The following code creates and populates a table containing some information about some astronomical objects:
// Set up information about the columns. ColumnInfo[] colInfos = new ColumnInfo[ 3 ]; colInfos[ 0 ] = new ColumnInfo( "Name", String.class, "Object name" ); colInfos[ 1 ] = new ColumnInfo( "RA", Double.class, "Right Ascension" ); colInfos[ 2 ] = new ColumnInfo( "Dec", Double.class, "Declination" ); // Construct a new, empty table with these columns. RowListStarTable astro = new RowListStarTable( colInfos ); // Populate the rows of the table with actual data. astro.addRow( new Object[] { "Owl nebula", new Double( 168.63 ), new Double( 55.03 ) } ); astro.addRow( new Object[] { "Whirlpool galaxy", new Double( 202.43 ), new Double( 47.22 ) } ); astro.addRow( new Object[] { "M108", new Double( 167.83 ), new Double( 55.68 ) } );
The RowListStarTable
described in the previous section
is adequate for many table processing purposes, but since it controls
how storage is done (in a List
of rows) it imposes a
number of restrictions - an obvious one is that all the data have
to fit in memory at once.
A number of other classes are provided for more flexible table handling,
which make heavy use of the "pull-model" of processing, in which
the work of turning one table to another is not done at the time
such a transformation is specified, but only when the transformed table data
are actually required, for instance to write out to disk as a new
table file or to display in a GUI component such as a JTable
.
One big advantage of this is that calculations which are never used
never need to be done. Another is that in many cases it means you
can process large tables without having to allocate large amounts of
memory. For multi-step processes, it is also often faster.
The central idea to get used to is that of a "wrapper" table.
This is a table which wraps itself round another one (its "base" table),
using calls to the base table to provide the basic data/metadata
but making some some modifications before it returns it to the caller.
Tables can be wrapped around each other many layers deep like an onion.
This is rather like the way that
java.io.FilterInputStream
s work.
Although they don't have to, most wrapper table classes inherit
from WrapperStarTable
.
This is a no-op wrapper, which simply delegates all its calls to
the base table.
Its subclasses generally leave most of the methods alone, but
override those which relate to the behaviour they want to change.
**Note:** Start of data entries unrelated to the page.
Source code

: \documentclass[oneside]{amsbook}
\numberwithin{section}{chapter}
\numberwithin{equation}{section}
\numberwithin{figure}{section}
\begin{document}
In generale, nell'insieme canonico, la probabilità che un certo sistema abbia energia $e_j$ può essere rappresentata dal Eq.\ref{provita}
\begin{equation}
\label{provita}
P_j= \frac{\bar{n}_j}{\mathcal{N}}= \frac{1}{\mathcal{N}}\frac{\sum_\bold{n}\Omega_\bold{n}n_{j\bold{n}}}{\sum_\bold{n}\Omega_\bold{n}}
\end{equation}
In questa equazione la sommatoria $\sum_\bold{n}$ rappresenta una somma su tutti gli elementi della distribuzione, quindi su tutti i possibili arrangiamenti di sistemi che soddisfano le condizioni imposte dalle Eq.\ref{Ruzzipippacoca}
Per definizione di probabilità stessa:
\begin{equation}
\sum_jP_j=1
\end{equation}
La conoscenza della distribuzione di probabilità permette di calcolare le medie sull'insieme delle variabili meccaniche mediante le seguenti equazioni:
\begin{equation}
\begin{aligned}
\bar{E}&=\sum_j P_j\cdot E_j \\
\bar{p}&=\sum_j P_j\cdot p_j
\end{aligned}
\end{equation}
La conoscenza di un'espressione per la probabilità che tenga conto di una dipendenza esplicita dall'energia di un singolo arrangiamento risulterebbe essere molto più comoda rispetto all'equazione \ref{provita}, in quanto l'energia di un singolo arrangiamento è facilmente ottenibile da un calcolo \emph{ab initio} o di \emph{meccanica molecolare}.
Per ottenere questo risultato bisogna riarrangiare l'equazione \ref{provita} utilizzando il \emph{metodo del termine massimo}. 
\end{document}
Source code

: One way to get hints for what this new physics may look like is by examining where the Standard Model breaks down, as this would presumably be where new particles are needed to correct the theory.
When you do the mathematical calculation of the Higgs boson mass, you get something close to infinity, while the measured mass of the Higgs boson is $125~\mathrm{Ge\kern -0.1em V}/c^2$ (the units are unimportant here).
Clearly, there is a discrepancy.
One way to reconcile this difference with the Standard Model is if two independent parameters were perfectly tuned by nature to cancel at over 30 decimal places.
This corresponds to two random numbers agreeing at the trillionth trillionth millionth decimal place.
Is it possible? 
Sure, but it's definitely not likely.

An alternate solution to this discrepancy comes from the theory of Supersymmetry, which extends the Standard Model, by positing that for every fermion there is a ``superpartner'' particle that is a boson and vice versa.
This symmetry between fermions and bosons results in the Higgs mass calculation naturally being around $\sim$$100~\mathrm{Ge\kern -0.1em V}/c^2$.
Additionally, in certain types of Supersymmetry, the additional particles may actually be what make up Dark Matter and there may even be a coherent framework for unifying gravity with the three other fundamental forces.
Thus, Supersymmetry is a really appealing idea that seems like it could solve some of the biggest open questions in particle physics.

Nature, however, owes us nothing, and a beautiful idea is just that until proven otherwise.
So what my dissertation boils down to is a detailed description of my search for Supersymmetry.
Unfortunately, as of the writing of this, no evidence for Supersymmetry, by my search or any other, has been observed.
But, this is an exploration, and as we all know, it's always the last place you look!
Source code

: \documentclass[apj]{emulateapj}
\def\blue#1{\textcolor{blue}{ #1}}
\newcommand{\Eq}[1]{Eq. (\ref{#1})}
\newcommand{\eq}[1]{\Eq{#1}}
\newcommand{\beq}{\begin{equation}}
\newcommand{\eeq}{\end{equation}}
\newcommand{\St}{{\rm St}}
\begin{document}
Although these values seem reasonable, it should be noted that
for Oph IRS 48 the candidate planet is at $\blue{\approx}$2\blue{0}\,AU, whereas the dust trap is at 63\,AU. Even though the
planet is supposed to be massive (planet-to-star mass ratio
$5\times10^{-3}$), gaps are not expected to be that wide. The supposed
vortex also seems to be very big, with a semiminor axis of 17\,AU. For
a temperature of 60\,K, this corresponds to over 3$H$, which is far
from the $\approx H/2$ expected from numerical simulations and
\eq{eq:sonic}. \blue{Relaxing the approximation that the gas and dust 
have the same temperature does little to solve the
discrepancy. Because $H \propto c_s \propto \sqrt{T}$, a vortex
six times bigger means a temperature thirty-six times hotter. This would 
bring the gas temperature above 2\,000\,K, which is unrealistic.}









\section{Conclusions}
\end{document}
Here is an example of a very simple wrapper table, which simply
capitalizes its base table's name:
class CapitalizeStarTable extends WrapperStarTable { public CapitalizeStarTable( StarTable baseTable ) { super( baseTable ); } public String getName() { return getBaseTable().getName().toUpperCase(); } }As you can see, this has a constructor which passes the base table to the
WrapperStarTable
constructor itself, which takes the base table as an argument.
Wrapper tables which do any meaningful wrapping will have
a constructor which takes a table, though they may take additional
arguments as well.
More often it is the data part which is modified and the metadata which is
left the same - some examples of this are given in Section 6.4.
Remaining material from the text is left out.